The economy had a worse than expected slump in the middle of the year as weaker manufacturing, construction, and agriculture activity fell sharply, backing the case for further interest rate cuts.
Stats NZ data shows gross domestic product (GDP) – the broad measure of economic growth – fell 0.9 percent in the three months ended June, to be 1.1 percent lower than a year ago.
Expectations had been for a quarterly contraction of about 0.4 percent, although growth for the previous quarter was revised marginally higher to 0.9 percent.
“GDP has now fallen in three of the last five quarters,” Stats NZ spokesperson Jason Attewell said.
Stumble into economic pothole
The weakest sectors were manufacturing, which fell 3.5 percent, primary industries down 0.7 percent, and construction down 1.8 percent.
There were smaller negative hits from transport, financial services, retail, and healthcare.
Overall 10 of the 16 industry groups contracted in the quarter.
Among the few bright spots were rises in telecommunications and internet services, rental and real estate services, and public administration spending.
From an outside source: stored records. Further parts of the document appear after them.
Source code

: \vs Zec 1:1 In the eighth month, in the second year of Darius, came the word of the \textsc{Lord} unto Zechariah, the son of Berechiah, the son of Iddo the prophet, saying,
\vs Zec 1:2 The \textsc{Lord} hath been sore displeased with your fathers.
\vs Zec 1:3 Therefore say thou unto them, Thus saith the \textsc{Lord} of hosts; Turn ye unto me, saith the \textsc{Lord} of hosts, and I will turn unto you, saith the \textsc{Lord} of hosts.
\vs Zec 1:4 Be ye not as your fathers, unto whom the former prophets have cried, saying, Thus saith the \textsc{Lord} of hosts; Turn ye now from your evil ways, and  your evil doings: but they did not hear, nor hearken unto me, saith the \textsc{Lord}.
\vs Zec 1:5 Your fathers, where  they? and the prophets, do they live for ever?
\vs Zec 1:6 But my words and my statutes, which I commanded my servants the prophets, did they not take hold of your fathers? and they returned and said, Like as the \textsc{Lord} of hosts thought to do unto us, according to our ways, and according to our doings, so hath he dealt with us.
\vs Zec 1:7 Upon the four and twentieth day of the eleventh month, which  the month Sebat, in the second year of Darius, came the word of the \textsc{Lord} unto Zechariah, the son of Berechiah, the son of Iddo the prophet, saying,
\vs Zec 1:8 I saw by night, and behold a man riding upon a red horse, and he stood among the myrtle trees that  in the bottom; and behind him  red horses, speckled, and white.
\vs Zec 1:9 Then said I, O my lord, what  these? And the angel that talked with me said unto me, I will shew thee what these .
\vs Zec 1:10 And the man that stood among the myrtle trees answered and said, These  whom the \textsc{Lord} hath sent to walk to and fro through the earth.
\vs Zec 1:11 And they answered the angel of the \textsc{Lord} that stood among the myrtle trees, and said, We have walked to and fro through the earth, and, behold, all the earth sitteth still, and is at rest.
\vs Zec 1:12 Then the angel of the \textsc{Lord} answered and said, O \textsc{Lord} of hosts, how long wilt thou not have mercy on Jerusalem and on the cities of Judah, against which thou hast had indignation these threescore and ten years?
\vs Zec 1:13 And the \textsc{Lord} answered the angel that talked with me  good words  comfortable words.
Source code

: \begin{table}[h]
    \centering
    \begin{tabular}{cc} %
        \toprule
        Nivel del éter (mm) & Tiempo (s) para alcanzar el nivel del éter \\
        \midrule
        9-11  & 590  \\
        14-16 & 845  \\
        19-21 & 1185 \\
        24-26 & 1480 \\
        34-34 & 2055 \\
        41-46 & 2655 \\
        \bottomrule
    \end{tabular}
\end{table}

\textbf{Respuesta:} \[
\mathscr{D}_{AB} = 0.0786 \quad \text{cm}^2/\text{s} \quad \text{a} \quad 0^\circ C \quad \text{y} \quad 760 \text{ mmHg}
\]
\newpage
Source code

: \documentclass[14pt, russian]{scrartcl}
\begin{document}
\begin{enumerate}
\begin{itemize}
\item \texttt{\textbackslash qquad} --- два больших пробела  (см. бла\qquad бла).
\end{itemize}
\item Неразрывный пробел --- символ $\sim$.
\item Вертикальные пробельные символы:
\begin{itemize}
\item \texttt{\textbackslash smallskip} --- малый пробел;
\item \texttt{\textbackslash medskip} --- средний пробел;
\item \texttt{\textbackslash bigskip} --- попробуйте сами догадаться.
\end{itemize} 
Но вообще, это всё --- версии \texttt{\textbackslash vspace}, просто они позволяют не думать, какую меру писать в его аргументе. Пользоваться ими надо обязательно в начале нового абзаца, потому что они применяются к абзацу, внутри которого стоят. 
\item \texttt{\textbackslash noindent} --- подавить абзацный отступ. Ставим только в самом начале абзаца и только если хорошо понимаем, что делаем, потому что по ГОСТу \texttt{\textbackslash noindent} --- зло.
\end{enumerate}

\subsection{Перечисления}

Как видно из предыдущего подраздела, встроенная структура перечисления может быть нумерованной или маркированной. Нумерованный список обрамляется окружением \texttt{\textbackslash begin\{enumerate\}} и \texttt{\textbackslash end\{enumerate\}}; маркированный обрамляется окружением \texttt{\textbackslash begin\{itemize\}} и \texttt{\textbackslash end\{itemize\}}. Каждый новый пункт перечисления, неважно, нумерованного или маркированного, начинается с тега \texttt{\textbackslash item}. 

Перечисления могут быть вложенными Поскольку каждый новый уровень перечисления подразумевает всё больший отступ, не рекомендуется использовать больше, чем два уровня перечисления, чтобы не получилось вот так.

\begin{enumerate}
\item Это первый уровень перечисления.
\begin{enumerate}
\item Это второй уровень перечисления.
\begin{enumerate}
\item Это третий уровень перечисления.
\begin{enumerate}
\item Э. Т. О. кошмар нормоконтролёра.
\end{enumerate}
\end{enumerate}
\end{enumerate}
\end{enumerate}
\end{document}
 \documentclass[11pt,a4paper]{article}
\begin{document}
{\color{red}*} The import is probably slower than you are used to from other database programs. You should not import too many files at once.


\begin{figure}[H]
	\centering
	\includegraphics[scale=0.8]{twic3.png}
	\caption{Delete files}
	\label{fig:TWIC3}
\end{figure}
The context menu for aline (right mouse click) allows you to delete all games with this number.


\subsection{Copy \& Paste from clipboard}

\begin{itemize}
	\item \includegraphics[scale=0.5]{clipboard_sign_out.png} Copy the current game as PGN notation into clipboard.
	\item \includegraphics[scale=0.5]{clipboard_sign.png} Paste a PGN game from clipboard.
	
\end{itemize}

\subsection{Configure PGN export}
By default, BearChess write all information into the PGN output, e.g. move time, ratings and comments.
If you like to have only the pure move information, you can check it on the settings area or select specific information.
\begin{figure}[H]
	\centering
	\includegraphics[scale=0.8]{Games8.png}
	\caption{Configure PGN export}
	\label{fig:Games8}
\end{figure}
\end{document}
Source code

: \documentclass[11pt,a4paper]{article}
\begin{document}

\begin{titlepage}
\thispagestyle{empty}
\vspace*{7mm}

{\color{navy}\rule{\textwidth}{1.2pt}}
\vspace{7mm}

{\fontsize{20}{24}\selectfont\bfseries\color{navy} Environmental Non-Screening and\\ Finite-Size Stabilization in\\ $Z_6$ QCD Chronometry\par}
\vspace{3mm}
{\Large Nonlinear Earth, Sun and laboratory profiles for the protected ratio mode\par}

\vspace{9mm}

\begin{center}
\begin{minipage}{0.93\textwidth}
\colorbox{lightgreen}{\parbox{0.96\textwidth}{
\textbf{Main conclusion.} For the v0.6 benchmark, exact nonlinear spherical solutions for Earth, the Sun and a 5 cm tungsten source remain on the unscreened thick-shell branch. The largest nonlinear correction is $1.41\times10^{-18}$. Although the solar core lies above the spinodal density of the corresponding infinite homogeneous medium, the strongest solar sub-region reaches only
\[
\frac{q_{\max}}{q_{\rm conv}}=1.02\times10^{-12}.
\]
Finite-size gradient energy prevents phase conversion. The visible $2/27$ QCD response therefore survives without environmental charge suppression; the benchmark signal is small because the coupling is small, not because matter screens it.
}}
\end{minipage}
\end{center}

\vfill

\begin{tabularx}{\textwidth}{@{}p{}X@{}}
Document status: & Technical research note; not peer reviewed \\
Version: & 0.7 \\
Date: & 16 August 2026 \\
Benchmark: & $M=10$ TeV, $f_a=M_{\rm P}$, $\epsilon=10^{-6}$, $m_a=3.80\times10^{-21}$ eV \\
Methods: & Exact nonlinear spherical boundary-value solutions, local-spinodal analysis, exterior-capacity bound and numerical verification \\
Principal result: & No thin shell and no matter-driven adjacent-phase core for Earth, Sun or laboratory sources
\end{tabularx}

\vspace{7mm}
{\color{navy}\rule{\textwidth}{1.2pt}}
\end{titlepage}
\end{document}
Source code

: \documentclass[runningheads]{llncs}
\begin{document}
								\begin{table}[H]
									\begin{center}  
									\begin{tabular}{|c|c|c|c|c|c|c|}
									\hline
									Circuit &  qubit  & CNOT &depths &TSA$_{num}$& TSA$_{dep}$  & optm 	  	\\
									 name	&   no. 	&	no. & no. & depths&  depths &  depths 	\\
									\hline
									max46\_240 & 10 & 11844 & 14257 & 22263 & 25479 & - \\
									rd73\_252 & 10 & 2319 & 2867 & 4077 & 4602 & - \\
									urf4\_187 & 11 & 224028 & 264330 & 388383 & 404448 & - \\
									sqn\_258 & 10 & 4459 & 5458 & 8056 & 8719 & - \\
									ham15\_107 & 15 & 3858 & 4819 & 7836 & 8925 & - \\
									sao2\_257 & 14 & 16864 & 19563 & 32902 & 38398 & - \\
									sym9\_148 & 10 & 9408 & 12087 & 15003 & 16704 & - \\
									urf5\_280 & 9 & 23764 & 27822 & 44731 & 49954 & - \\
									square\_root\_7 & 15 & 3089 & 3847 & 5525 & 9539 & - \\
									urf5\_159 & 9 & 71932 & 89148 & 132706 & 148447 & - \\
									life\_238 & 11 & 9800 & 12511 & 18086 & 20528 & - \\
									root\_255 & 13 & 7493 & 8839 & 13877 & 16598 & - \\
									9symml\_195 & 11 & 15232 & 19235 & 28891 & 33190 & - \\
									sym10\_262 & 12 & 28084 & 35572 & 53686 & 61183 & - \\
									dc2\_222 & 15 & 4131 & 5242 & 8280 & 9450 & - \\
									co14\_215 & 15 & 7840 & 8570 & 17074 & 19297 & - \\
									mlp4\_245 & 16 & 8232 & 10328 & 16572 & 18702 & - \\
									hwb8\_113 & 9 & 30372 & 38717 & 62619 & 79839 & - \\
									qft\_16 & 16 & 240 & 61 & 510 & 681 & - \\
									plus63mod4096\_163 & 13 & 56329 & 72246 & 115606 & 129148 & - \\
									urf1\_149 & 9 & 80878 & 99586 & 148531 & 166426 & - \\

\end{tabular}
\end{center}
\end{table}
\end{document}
Individual shares of the economy – per capita GDP – fell 1.1 percent,.
The country’s purchasing power (disposable income) improved 0.9 percent for the quarter.
Slow recovery
The latest GDP reading has already been overtaken by more recent data with the monthly surveys of the manufacturing and services struggling to gain any traction, despite positive sentiment surveys.
Retail sales have also been tepid, the housing market moving sideways, and construction stumbling, while inflation pressures driven by food prices have notched higher.
Economists have said consumers remain concerned about the weak labour market and the continued high cost of living, while lower interest rates have failed to lift sentiment or activity.
Forecasts are for a gradual pick up in growth later in the year to around 1 percent, rising through 2 percent next year.
More rate cuts
The Reserve Bank last month cut the official cash rate (OCR) by 25 basis points to 3.0 percent and signalled there will likely be two further similar sized cuts in October and November.
The rate setting monetary policy committee was split four to two on whether to cut by 25 or 50 basis points, but the RBNZ’s indicative rate path was pointing to a low of 2.5 percent by year end.
Economists have said there is sufficient slack in the economy to counter what should be a temporary spike in inflation towards the top of the 1-3 percent target band.
Most forecasters are expecting a gradual improvement towards the end of the year as lower interest work their way through households and the economy, with growth touching 1 percent early next year, but if the economy continues to under perform the RBNZ may be forced to cut further.